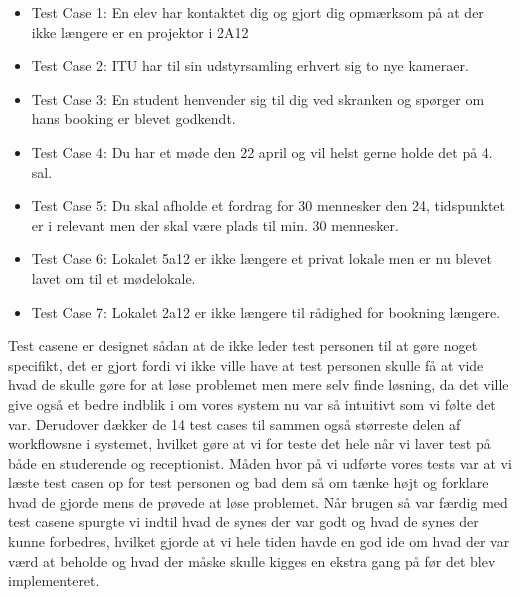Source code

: \begin{itemize}
\item Test Case 1: En elev har kontaktet dig og gjort dig opmærksom på at der ikke længere er en projektor i 2A12
\item Test Case 2: ITU har til sin udstyrsamling erhvert sig to nye kameraer.
\item Test Case 3: En student henvender sig til dig ved skranken og spørger om hans booking er blevet godkendt.
\item Test Case 4: Du har et møde den 22 april og vil helst gerne holde det på 4. sal.
\item Test Case 5: Du skal afholde et fordrag for 30 mennesker den 24, tidspunktet er i relevant men der skal være plads til min. 30 mennesker.
\item Test Case 6: Lokalet 5a12 er ikke længere et privat lokale men er nu blevet lavet om til et mødelokale.
\item Test Case 7: Lokalet 2a12 er ikke længere til rådighed for bookning længere.
\end{itemize}
Test casene er designet sådan at de ikke leder test personen til at gøre noget specifikt, det er gjort fordi vi ikke ville have at test personen skulle få at vide hvad de skulle gøre for at løse problemet men mere selv finde løsning, da det ville give også et bedre indblik i om vores system nu var så intuitivt som vi følte det var. Derudover dækker de 14 test cases til sammen også størreste delen af workflowsne i systemet, hvilket gøre at vi for teste det hele når vi laver test på både en studerende og receptionist. Måden hvor på vi udførte vores tests var at vi læste test casen op for test personen og  bad dem så om tænke højt og forklare hvad de gjorde mens de prøvede at løse problemet. Når brugen så var færdig med test casene spurgte vi indtil hvad de synes der var godt og hvad de synes der kunne forbedres, hvilket gjorde at vi hele tiden havde en god ide om hvad der var værd at beholde og hvad der måske skulle kigges en ekstra gang på før det blev implementeret.

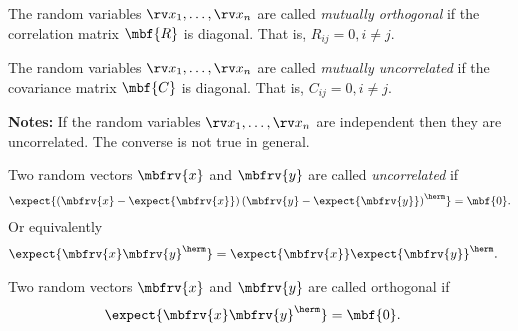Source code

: \begin{mydefinition}
    The random variables $\stringRVs{x}{n}$ are called \emph{mutually orthogonal} if the correlation matrix $\mbf{R}$ is diagonal. That is, $R_{ij}=0, i\neq j$.
\end{mydefinition}
\begin{mydefinition}
    The random variables $\stringRVs{x}{n}$ are called \emph{mutually uncorrelated} if the covariance matrix $\mbf{C}$ is diagonal. That is, $C_{ij}=0, i\neq j$.
\end{mydefinition}

\begin{myBlueBox}
    \textbf{Notes:} If the random variables $\stringRVs{x}{n}$ are independent then they are uncorrelated. The converse is not true in general.
\end{myBlueBox}

\begin{mydefinition}
    Two random vectors $\mbfrv{x}$ and $\mbfrv{y}$  are called \emph{uncorrelated} if 
    \begin{align}
        \expect{\left(\mbfrv{x}-\expect{\mbfrv{x}}\right)\left(\mbfrv{y}-\expect{\mbfrv{y}}\right)^{\herm}}=\mbf{0}.
    \end{align}
    Or equivalently
    \begin{align}
        \expect{\mbfrv{x}\mbfrv{y}^{\herm}} &= \expect{\mbfrv{x}}\expect{\mbfrv{y}}^{\herm}.
    \end{align}
\end{mydefinition}
\begin{mydefinition}
    Two random vectors $\mbfrv{x}$ and $\mbfrv{y}$ are called orthogonal if 
    \begin{align}
        \expect{\mbfrv{x}\mbfrv{y}^{\herm}} &= \mbf{0}.
    \end{align}
\end{mydefinition}

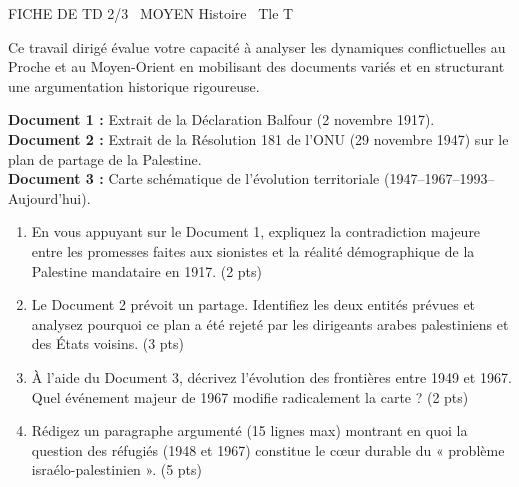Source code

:\documentclass[11pt]{article}
\begin{document}
\begin{tcolorbox}[enhanced,colback=popink,colframe=popink,arc=10pt,boxrule=0pt,left=12pt,right=12pt,top=9pt,bottom=9pt]
{\color{white}\popxbold\small FICHE DE TD 2/3 \textbullet\ MOYEN \hfill Histoire \textbullet\ Tle T\par}
\end{tcolorbox}
\vspace{4pt}
Ce travail dirigé évalue votre capacité à analyser les dynamiques conflictuelles au Proche et au Moyen-Orient en mobilisant des documents variés et en structurant une argumentation historique rigoureuse.

\begin{exercice}
\textbf{Document 1 :} Extrait de la Déclaration Balfour (2 novembre 1917). \\
\textbf{Document 2 :} Extrait de la Résolution 181 de l'ONU (29 novembre 1947) sur le plan de partage de la Palestine. \\
\textbf{Document 3 :} Carte schématique de l'évolution territoriale (1947--1967--1993--Aujourd'hui).

\begin{enumerate}
    \item En vous appuyant sur le Document 1, expliquez la contradiction majeure entre les promesses faites aux sionistes et la réalité démographique de la Palestine mandataire en 1917. (2 pts)
    \item Le Document 2 prévoit un partage. Identifiez les deux entités prévues et analysez pourquoi ce plan a été rejeté par les dirigeants arabes palestiniens et des États voisins. (3 pts)
    \item À l'aide du Document 3, décrivez l'évolution des frontières entre 1949 et 1967. Quel événement majeur de 1967 modifie radicalement la carte ? (2 pts)
    \item Rédigez un paragraphe argumenté (15 lignes max) montrant en quoi la question des réfugiés (1948 et 1967) constitue le cœur durable du « problème israélo-palestinien ». (5 pts)
\end{enumerate}
\end{exercice}
\end{document}
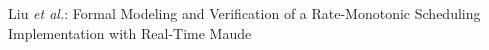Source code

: \documentclass[10pt,journal,compsoc]{IEEEtran}
\begin{document}
% 
%



%
{Liu \MakeLowercase{\textit{et al.}}: Formal Modeling and Verification of a Rate-Monotonic Scheduling Implementation with Real-Time Maude}
% 



\end{document}
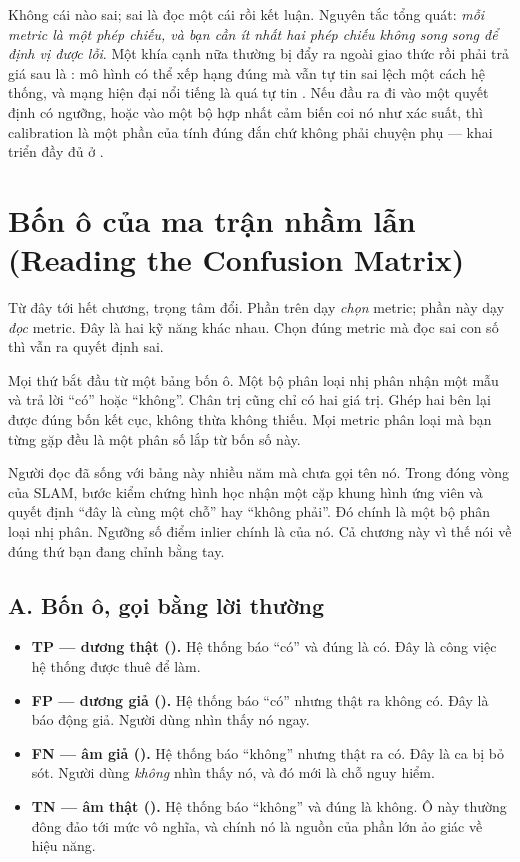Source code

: \documentclass[../../deep_learning.tex]{subfiles}
\begin{document}
Không cái nào sai; sai là đọc một cái rồi kết luận. Nguyên tắc tổng quát: \emph{mỗi metric là một phép chiếu, và bạn cần ít nhất hai phép chiếu không song song để định vị được lỗi}.
 Một khía cạnh nữa thường bị đẩy ra ngoài giao thức rồi phải trả giá sau là : mô hình có thể xếp hạng đúng mà vẫn tự tin sai lệch một cách hệ thống, và mạng hiện đại nổi tiếng là quá tự tin \cite{guo2017calibration}. Nếu đầu ra đi vào một quyết định có ngưỡng, hoặc vào một bộ hợp nhất cảm biến coi nó như xác suất, thì calibration là một phần của tính đúng đắn chứ không phải chuyện phụ --- khai triển đầy đủ ở .

\section{Bốn ô của ma trận nhầm lẫn (Reading the Confusion Matrix)}
Từ đây tới hết chương, trọng tâm đổi. Phần trên dạy \emph{chọn} metric; phần này dạy \emph{đọc} metric. Đây là hai kỹ năng khác nhau. Chọn đúng metric mà đọc sai con số thì vẫn ra quyết định sai.

Mọi thứ bắt đầu từ một bảng bốn ô. Một bộ phân loại nhị phân nhận một mẫu và trả lời ``có'' hoặc ``không''. Chân trị cũng chỉ có hai giá trị. Ghép hai bên lại được đúng bốn kết cục, không thừa không thiếu. Mọi metric phân loại mà bạn từng gặp đều là một phân số lắp từ bốn số này.

Người đọc đã sống với bảng này nhiều năm mà chưa gọi tên nó. Trong đóng vòng của SLAM, bước kiểm chứng hình học nhận một cặp khung hình ứng viên và quyết định ``đây là cùng một chỗ'' hay ``không phải''. Đó chính là một bộ phân loại nhị phân. Ngưỡng số điểm inlier chính là  của nó. Cả chương này vì thế nói về đúng thứ bạn đang chỉnh bằng tay.

\subsection{A. Bốn ô, gọi bằng lời thường}
\begin{itemize}
\item \textbf{TP --- dương thật ().} Hệ thống báo ``có'' và đúng là có. Đây là công việc hệ thống được thuê để làm.
\item \textbf{FP --- dương giả ().} Hệ thống báo ``có'' nhưng thật ra không có. Đây là báo động giả. Người dùng nhìn thấy nó ngay.
\item \textbf{FN --- âm giả ().} Hệ thống báo ``không'' nhưng thật ra có. Đây là ca bị bỏ sót. Người dùng \emph{không} nhìn thấy nó, và đó mới là chỗ nguy hiểm.
\item \textbf{TN --- âm thật ().} Hệ thống báo ``không'' và đúng là không. Ô này thường đông đảo tới mức vô nghĩa, và chính nó là nguồn của phần lớn ảo giác về hiệu năng.
\end{itemize}
\end{document}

:::

◆ TASK TO COMPLETE ◆
Give the records above again verbatim, pictures omitted.

◆ TASK OUTPUT ◆
Source code

: \begin{itemize}
\item Test Case 1: En elev har kontaktet dig og gjort dig opmærksom på at der ikke længere er en projektor i 2A12
\item Test Case 2: ITU har til sin udstyrsamling erhvert sig to nye kameraer.
\item Test Case 3: En student henvender sig til dig ved skranken og spørger om hans booking er blevet godkendt.
\item Test Case 4: Du har et møde den 22 april og vil helst gerne holde det på 4. sal.
\item Test Case 5: Du skal afholde et fordrag for 30 mennesker den 24, tidspunktet er i relevant men der skal være plads til min. 30 mennesker.
\item Test Case 6: Lokalet 5a12 er ikke længere et privat lokale men er nu blevet lavet om til et mødelokale.
\item Test Case 7: Lokalet 2a12 er ikke længere til rådighed for bookning længere.
\end{itemize}
Test casene er designet sådan at de ikke leder test personen til at gøre noget specifikt, det er gjort fordi vi ikke ville have at test personen skulle få at vide hvad de skulle gøre for at løse problemet men mere selv finde løsning, da det ville give også et bedre indblik i om vores system nu var så intuitivt som vi følte det var. Derudover dækker de 14 test cases til sammen også størreste delen af workflowsne i systemet, hvilket gøre at vi for teste det hele når vi laver test på både en studerende og receptionist. Måden hvor på vi udførte vores tests var at vi læste test casen op for test personen og  bad dem så om tænke højt og forklare hvad de gjorde mens de prøvede at løse problemet. Når brugen så var færdig med test casene spurgte vi indtil hvad de synes der var godt og hvad de synes der kunne forbedres, hvilket gjorde at vi hele tiden havde en god ide om hvad der var værd at beholde og hvad der måske skulle kigges en ekstra gang på før det blev implementeret.

Source code

: \begin{mydefinition}
    The random variables $\stringRVs{x}{n}$ are called \emph{mutually orthogonal} if the correlation matrix $\mbf{R}$ is diagonal. That is, $R_{ij}=0, i\neq j$.
\end{mydefinition}
\begin{mydefinition}
    The random variables $\stringRVs{x}{n}$ are called \emph{mutually uncorrelated} if the covariance matrix $\mbf{C}$ is diagonal. That is, $C_{ij}=0, i\neq j$.
\end{mydefinition}

\begin{myBlueBox}
    \textbf{Notes:} If the random variables $\stringRVs{x}{n}$ are independent then they are uncorrelated. The converse is not true in general.
\end{myBlueBox}

\begin{mydefinition}
    Two random vectors $\mbfrv{x}$ and $\mbfrv{y}$  are called \emph{uncorrelated} if 
    \begin{align}
        \expect{\left(\mbfrv{x}-\expect{\mbfrv{x}}\right)\left(\mbfrv{y}-\expect{\mbfrv{y}}\right)^{\herm}}=\mbf{0}.
    \end{align}
    Or equivalently
    \begin{align}
        \expect{\mbfrv{x}\mbfrv{y}^{\herm}} &= \expect{\mbfrv{x}}\expect{\mbfrv{y}}^{\herm}.
    \end{align}
\end{mydefinition}
\begin{mydefinition}
    Two random vectors $\mbfrv{x}$ and $\mbfrv{y}$ are called orthogonal if 
    \begin{align}
        \expect{\mbfrv{x}\mbfrv{y}^{\herm}} &= \mbf{0}.
    \end{align}
\end{mydefinition}

Source code

:\documentclass[11pt]{article}
\begin{document}
\begin{tcolorbox}[enhanced,colback=popink,colframe=popink,arc=10pt,boxrule=0pt,left=12pt,right=12pt,top=9pt,bottom=9pt]
{\color{white}\popxbold\small FICHE DE TD 2/3 \textbullet\ MOYEN \hfill Histoire \textbullet\ Tle T\par}
\end{tcolorbox}
\vspace{4pt}
Ce travail dirigé évalue votre capacité à analyser les dynamiques conflictuelles au Proche et au Moyen-Orient en mobilisant des documents variés et en structurant une argumentation historique rigoureuse.

\begin{exercice}
\textbf{Document 1 :} Extrait de la Déclaration Balfour (2 novembre 1917). \\
\textbf{Document 2 :} Extrait de la Résolution 181 de l'ONU (29 novembre 1947) sur le plan de partage de la Palestine. \\
\textbf{Document 3 :} Carte schématique de l'évolution territoriale (1947--1967--1993--Aujourd'hui).

\begin{enumerate}
    \item En vous appuyant sur le Document 1, expliquez la contradiction majeure entre les promesses faites aux sionistes et la réalité démographique de la Palestine mandataire en 1917. (2 pts)
    \item Le Document 2 prévoit un partage. Identifiez les deux entités prévues et analysez pourquoi ce plan a été rejeté par les dirigeants arabes palestiniens et des États voisins. (3 pts)
    \item À l'aide du Document 3, décrivez l'évolution des frontières entre 1949 et 1967. Quel événement majeur de 1967 modifie radicalement la carte ? (2 pts)
    \item Rédigez un paragraphe argumenté (15 lignes max) montrant en quoi la question des réfugiés (1948 et 1967) constitue le cœur durable du « problème israélo-palestinien ». (5 pts)
\end{enumerate}
\end{exercice}
\end{document}
Source code

: \documentclass[10pt,journal,compsoc]{IEEEtran}
\begin{document}
% 
%



%
{Liu \MakeLowercase{\textit{et al.}}: Formal Modeling and Verification of a Rate-Monotonic Scheduling Implementation with Real-Time Maude}
% 



\end{document}
Source code

: \documentclass[../../deep_learning.tex]{subfiles}
\begin{document}
Không cái nào sai; sai là đọc một cái rồi kết luận. Nguyên tắc tổng quát: \emph{mỗi metric là một phép chiếu, và bạn cần ít nhất hai phép chiếu không song song để định vị được lỗi}.
 Một khía cạnh nữa thường bị đẩy ra ngoài giao thức rồi phải trả giá sau là : mô hình có thể xếp hạng đúng mà vẫn tự tin sai lệch một cách hệ thống, và mạng hiện đại nổi tiếng là quá tự tin \cite{guo2017calibration}. Nếu đầu ra đi vào một quyết định có ngưỡng, hoặc vào một bộ hợp nhất cảm biến coi nó như xác suất, thì calibration là một phần của tính đúng đắn chứ không phải chuyện phụ --- khai triển đầy đủ ở .

\section{Bốn ô của ma trận nhầm lẫn (Reading the Confusion Matrix)}
Từ đây tới hết chương, trọng tâm đổi. Phần trên dạy \emph{chọn} metric; phần này dạy \emph{đọc} metric. Đây là hai kỹ năng khác nhau. Chọn đúng metric mà đọc sai con số thì vẫn ra quyết định sai.

Mọi thứ bắt đầu từ một bảng bốn ô. Một bộ phân loại nhị phân nhận một mẫu và trả lời ``có'' hoặc ``không''. Chân trị cũng chỉ có hai giá trị. Ghép hai bên lại được đúng bốn kết cục, không thừa không thiếu. Mọi metric phân loại mà bạn từng gặp đều là một phân số lắp từ bốn số này.

Người đọc đã sống với bảng này nhiều năm mà chưa gọi tên nó. Trong đóng vòng của SLAM, bước kiểm chứng hình học nhận một cặp khung hình ứng viên và quyết định ``đây là cùng một chỗ'' hay ``không phải''. Đó chính là một bộ phân loại nhị phân. Ngưỡng số điểm inlier chính là  của nó. Cả chương này vì thế nói về đúng thứ bạn đang chỉnh bằng tay.

\subsection{A. Bốn ô, gọi bằng lời thường}
\begin{itemize}
\item \textbf{TP --- dương thật ().} Hệ thống báo ``có'' và đúng là có. Đây là công việc hệ thống được thuê để làm.
\item \textbf{FP --- dương giả ().} Hệ thống báo ``có'' nhưng thật ra không có. Đây là báo động giả. Người dùng nhìn thấy nó ngay.
\item \textbf{FN --- âm giả ().} Hệ thống báo ``không'' nhưng thật ra có. Đây là ca bị bỏ sót. Người dùng \emph{không} nhìn thấy nó, và đó mới là chỗ nguy hiểm.
\item \textbf{TN --- âm thật ().} Hệ thống báo ``không'' và đúng là không. Ô này thường đông đảo tới mức vô nghĩa, và chính nó là nguồn của phần lớn ảo giác về hiệu năng.
\end{itemize}
\end{document}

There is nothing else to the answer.